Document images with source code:
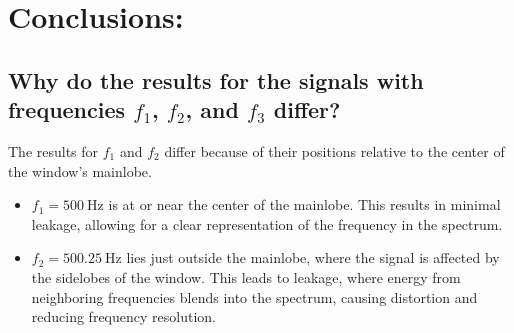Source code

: \documentclass[12pt]{article}
\begin{document}
\FloatBarrier
\vfill

\section{Conclusions:}
\subsection*{Why do the results for the signals with frequencies \(f_1\), \(f_2\), and \(f_3\) differ?}
The results for \(f_1\) and \(f_2\) differ because of their positions relative to the center of the window's mainlobe.

\begin{itemize}
    \item \(f_1 = 500 \ \text{Hz}\) is at or near the center of the mainlobe. This results in minimal leakage, allowing for a clear representation of the frequency in the spectrum.
    \item \(f_2 = 500.25 \ \text{Hz}\) lies just outside the mainlobe, where the signal is affected by the sidelobes of the window. This leads to leakage, where energy from neighboring frequencies blends into the spectrum, causing distortion and reducing frequency resolution.
\end{itemize}
\end{document}

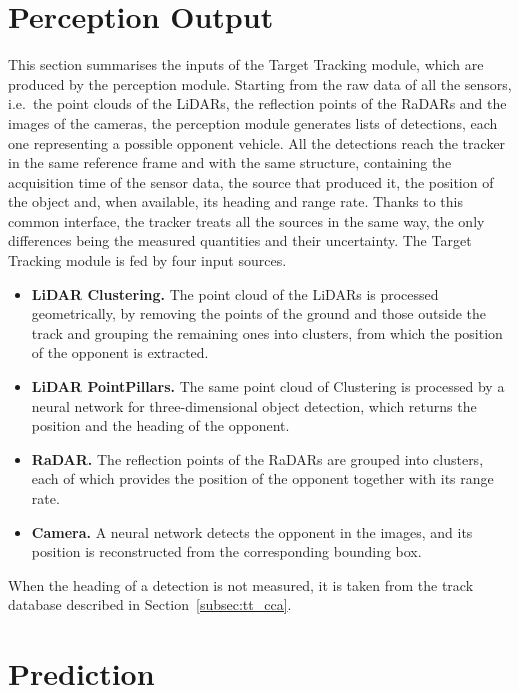 \section{Perception Output}
\label{sec:tt_perception}

This section summarises the inputs of the Target Tracking module, which are produced by the
perception module. Starting from the raw data of all the sensors, i.e.\ the point clouds of
the LiDARs, the reflection points of the RaDARs and the images of the cameras, the perception
module generates lists of detections, each one representing a possible opponent vehicle. All the detections
reach the tracker in the same reference frame and with the same structure, containing the
acquisition time of the sensor data, the source that produced it, the position of the object
and, when available, its heading and range rate. Thanks to this common interface, the tracker
treats all the sources in the same way, the only differences being the measured quantities and
their uncertainty. The Target Tracking module is fed by four input sources.
\begin{itemize}
    \item \textbf{LiDAR Clustering.} The point cloud of the LiDARs is processed geometrically,
    by removing the points of the ground and those outside the track and grouping the
    remaining ones into clusters, from which the position of the opponent is extracted.
    \item \textbf{LiDAR PointPillars.} The same point cloud of Clustering is processed by a neural network
    for three-dimensional object detection, which returns the position and the heading of the
    opponent.
    \item \textbf{RaDAR.} The reflection points of the RaDARs are grouped into clusters, each
    of which provides the position of the opponent together with its range rate.
    \item \textbf{Camera.} A neural network detects the opponent in the images, and its
    position is reconstructed from the corresponding bounding box.
\end{itemize}
When the heading of a detection is not measured, it is taken from the track database
described in Section~\ref{subsec:tt_cca}.

\section{Prediction}
\label{sec:tt_prediction}

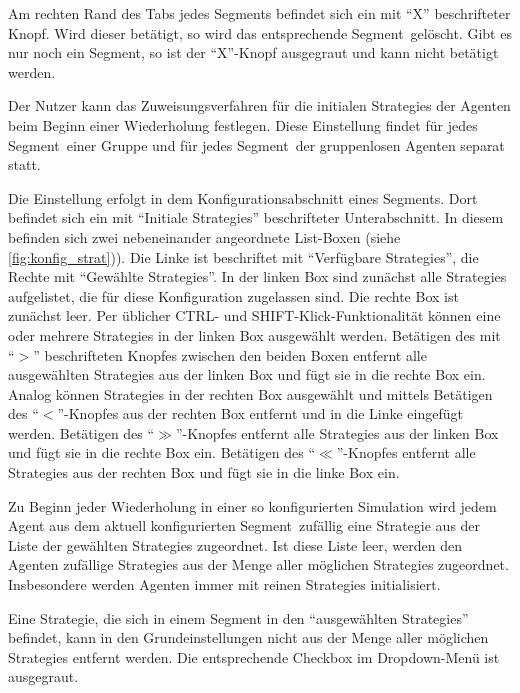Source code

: \documentclass[parskip=full,11pt]{scrartcl}
\def\segment{Segment}
\begin{document}
Am rechten Rand des Tabs jedes \segment s befindet sich ein mit \enquote{X} beschrifteter Knopf. Wird dieser betätigt, so wird das entsprechende \segment\ gelöscht. Gibt es nur noch ein \segment, so ist der \enquote{X}-Knopf ausgegraut und kann nicht betätigt werden.

Der \Gls{Nutzer} kann das Zuweisungsverfahren für die initialen \Glspl{Strategie} der Agenten beim Beginn einer Wiederholung festlegen. Diese Einstellung findet für jedes \segment\ einer Gruppe und für jedes \segment\ der gruppenlosen Agenten separat statt.

Die Einstellung erfolgt in dem Konfigurationsabschnitt eines \segment s. Dort befindet sich ein mit \enquote{Initiale \Glspl{Strategie}} beschrifteter Unterabschnitt. In diesem befinden sich zwei nebeneinander angeordnete List-Boxen (siehe \cref{fig:konfig_strat})). Die Linke ist beschriftet mit \enquote{Verfügbare \Glspl{Strategie}}, die Rechte mit \enquote{Gewählte \Glspl{Strategie}}. In der linken Box sind zunächst alle \Glspl{Strategie} aufgelistet, die für diese \Gls{Konfiguration} zugelassen sind. Die rechte Box ist zunächst leer. Per üblicher \textsf{CTRL}- und \textsf{SHIFT}-Klick-Funktionalität können eine oder mehrere \Glspl{Strategie} in der linken Box ausgewählt werden. Betätigen des mit \enquote{\(>\)} beschrifteten Knopfes zwischen den beiden Boxen entfernt alle ausgewählten \Glspl{Strategie} aus der linken Box und fügt sie in die rechte Box ein. Analog können \Glspl{Strategie} in der rechten Box ausgewählt und mittels Betätigen des \enquote{\(<\)}-Knopfes aus der rechten Box entfernt und in die Linke eingefügt werden. Betätigen des \enquote{\(\gg\)}-Knopfes entfernt alle \Glspl{Strategie} aus der linken Box und fügt sie in die rechte Box ein. Betätigen des \enquote{\(\ll\)}-Knopfes entfernt alle \Glspl{Strategie} aus der rechten Box und fügt sie in die linke Box ein.

Zu Beginn jeder Wiederholung in einer so konfigurierten Simulation wird jedem Agent aus dem aktuell konfigurierten \segment\ zufällig eine \Gls{Strategie} aus der Liste der gewählten \Glspl{Strategie} zugeordnet. Ist diese Liste leer, werden den Agenten zufällige \Glspl{Strategie} aus der Menge aller möglichen \Glspl{Strategie} zugeordnet. Insbesondere werden Agenten immer mit reinen \Glspl{Strategie} initialisiert.

Eine \Gls{Strategie}, die sich in einem Segment in den \enquote{ausgewählten \Glspl{Strategie}} befindet, kann in den Grundeinstellungen nicht aus der Menge aller möglichen \Glspl{Strategie} entfernt werden. Die entsprechende Checkbox im Dropdown-Menü ist ausgegraut.
\end{document}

* Problem to work on *
The answer must be every line of the data that holds the word "Target".

* Reply to the exercise *
This section summarises the inputs of the Target Tracking module, which are produced by the
their uncertainty. The Target Tracking module is fed by four input sources.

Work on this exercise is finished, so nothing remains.